Task >> Below are the records to transcribe exactly; do not include any images.

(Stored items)
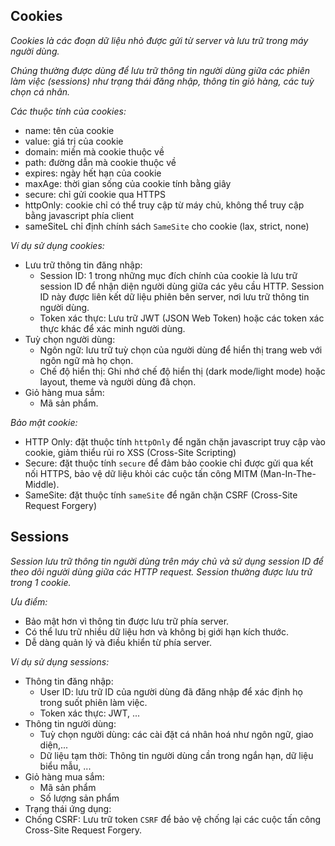 ## **Cookies**

_Cookies là các đoạn dữ liệu nhỏ được gửi từ server và lưu trữ trong máy người dùng._

_Chúng thường được dùng để lưu trữ thông tin người dùng giữa các phiên làm việc (sessions) như trạng thái đăng nhập, thông tin giỏ hàng, các tuỳ chọn cá nhân._

_Các thuộc tính của cookies:_

- name: tên của cookie
- value: giá trị của cookie
- domain: miền mà cookie thuộc về
- path: đường dẫn mà cookie thuộc về
- expires: ngày hết hạn của cookie
- maxAge: thời gian sống của cookie tính bằng giây
- secure: chỉ gửi cookie qua HTTPS
- httpOnly: cookie chỉ có thể truy cập từ máy chủ, không thể truy cập bằng javascript phía client
- sameSiteL chỉ định chính sách `SameSite` cho cookie (lax, strict, none)

_Ví dụ sử dụng cookies:_

- Lưu trữ thông tin đăng nhập:
  - Session ID: 1 trong những mục đích chính của cookie là lưu trữ session ID để nhận diện người dùng giữa các yêu cầu HTTP. Session ID này được liên kết dữ liệu phiên bên server, nơi lưu trữ thông tin người dùng.
  - Token xác thực: Lưu trữ JWT (JSON Web Token) hoặc các token xác thực khác để xác minh người dùng.
- Tuỳ chọn người dùng:
  - Ngôn ngữ: lưu trữ tuỳ chọn của người dùng để hiển thị trang web với ngôn ngữ mà họ chọn.
  - Chế độ hiển thị: Ghi nhớ chế độ hiển thị (dark mode/light mode) hoặc layout, theme và người dùng đã chọn.
- Giỏ hàng mua sắm:
  - Mã sản phẩm.

_Bảo mật cookie:_

- HTTP Only: đặt thuộc tính `httpOnly` để ngăn chặn javascript truy cập vào cookie, giảm thiểu rủi ro XSS (Cross-Site Scripting)
- Secure: đặt thuộc tính `secure` để đảm bảo cookie chỉ được gửi qua kết nối HTTPS, bảo vệ dữ liệu khỏi các cuộc tấn công MITM (Man-In-The-Middle).
- SameSite: đặt thuộc tính `sameSite` để ngăn chặn CSRF (Cross-Site Request Forgery)

## **Sessions**

_Session lưu trữ thông tin người dùng trên máy chủ và sử dụng session ID để theo dõi người dùng giữa các HTTP request._
_Session thường được lưu trữ trong 1 cookie._

_Ưu điểm:_

- Bảo mật hơn vì thông tin được lưu trữ phía server.
- Có thể lưu trữ nhiều dữ liệu hơn và không bị giới hạn kích thước.
- Dễ dàng quản lý và điều khiển từ phía server.

_Ví dụ sử dụng sessions:_

- Thông tin đăng nhập:
  - User ID: lưu trữ ID của người dùng đã đăng nhập để xác định họ trong suốt phiên làm việc.
  - Token xác thực: JWT, ...
- Thông tin người dùng:
  - Tuỳ chọn người dùng: các cài đặt cá nhân hoá như ngôn ngữ, giao diện,...
  - Dữ liệu tạm thời: Thông tin người dùng cần trong ngắn hạn, dữ liệu biểu mẫu, ...
- Giỏ hàng mua sắm:
  - Mã sản phẩm
  - Số lượng sản phẩm
- Trạng thái ứng dụng:
- Chống CSRF: Lưu trữ token `CSRF` để bảo vệ chống lại các cuộc tấn công Cross-Site Request Forgery.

Result of the exercise >>
 ## **Cookies**

_Cookies là các đoạn dữ liệu nhỏ được gửi từ server và lưu trữ trong máy người dùng._

_Chúng thường được dùng để lưu trữ thông tin người dùng giữa các phiên làm việc (sessions) như trạng thái đăng nhập, thông tin giỏ hàng, các tuỳ chọn cá nhân._

_Các thuộc tính của cookies:_

- name: tên của cookie
- value: giá trị của cookie
- domain: miền mà cookie thuộc về
- path: đường dẫn mà cookie thuộc về
- expires: ngày hết hạn của cookie
- maxAge: thời gian sống của cookie tính bằng giây
- secure: chỉ gửi cookie qua HTTPS
- httpOnly: cookie chỉ có thể truy cập từ máy chủ, không thể truy cập bằng javascript phía client
- sameSiteL chỉ định chính sách `SameSite` cho cookie (lax, strict, none)

_Ví dụ sử dụng cookies:_

- Lưu trữ thông tin đăng nhập:
  - Session ID: 1 trong những mục đích chính của cookie là lưu trữ session ID để nhận diện người dùng giữa các yêu cầu HTTP. Session ID này được liên kết dữ liệu phiên bên server, nơi lưu trữ thông tin người dùng.
  - Token xác thực: Lưu trữ JWT (JSON Web Token) hoặc các token xác thực khác để xác minh người dùng.
- Tuỳ chọn người dùng:
  - Ngôn ngữ: lưu trữ tuỳ chọn của người dùng để hiển thị trang web với ngôn ngữ mà họ chọn.
  - Chế độ hiển thị: Ghi nhớ chế độ hiển thị (dark mode/light mode) hoặc layout, theme và người dùng đã chọn.
- Giỏ hàng mua sắm:
  - Mã sản phẩm.

_Bảo mật cookie:_

- HTTP Only: đặt thuộc tính `httpOnly` để ngăn chặn javascript truy cập vào cookie, giảm thiểu rủi ro XSS (Cross-Site Scripting)
- Secure: đặt thuộc tính `secure` để đảm bảo cookie chỉ được gửi qua kết nối HTTPS, bảo vệ dữ liệu khỏi các cuộc tấn công MITM (Man-In-The-Middle).
- SameSite: đặt thuộc tính `sameSite` để ngăn chặn CSRF (Cross-Site Request Forgery)

## **Sessions**

_Session lưu trữ thông tin người dùng trên máy chủ và sử dụng session ID để theo dõi người dùng giữa các HTTP request._
_Session thường được lưu trữ trong 1 cookie._

_Ưu điểm:_

- Bảo mật hơn vì thông tin được lưu trữ phía server.
- Có thể lưu trữ nhiều dữ liệu hơn và không bị giới hạn kích thước.
- Dễ dàng quản lý và điều khiển từ phía server.

_Ví dụ sử dụng sessions:_

- Thông tin đăng nhập:
  - User ID: lưu trữ ID của người dùng đã đăng nhập để xác định họ trong suốt phiên làm việc.
  - Token xác thực: JWT, ...
- Thông tin người dùng:
  - Tuỳ chọn người dùng: các cài đặt cá nhân hoá như ngôn ngữ, giao diện,...
  - Dữ liệu tạm thời: Thông tin người dùng cần trong ngắn hạn, dữ liệu biểu mẫu, ...
- Giỏ hàng mua sắm:
  - Mã sản phẩm
  - Số lượng sản phẩm
- Trạng thái ứng dụng:
- Chống CSRF: Lưu trữ token `CSRF` để bảo vệ chống lại các cuộc tấn công Cross-Site Request Forgery.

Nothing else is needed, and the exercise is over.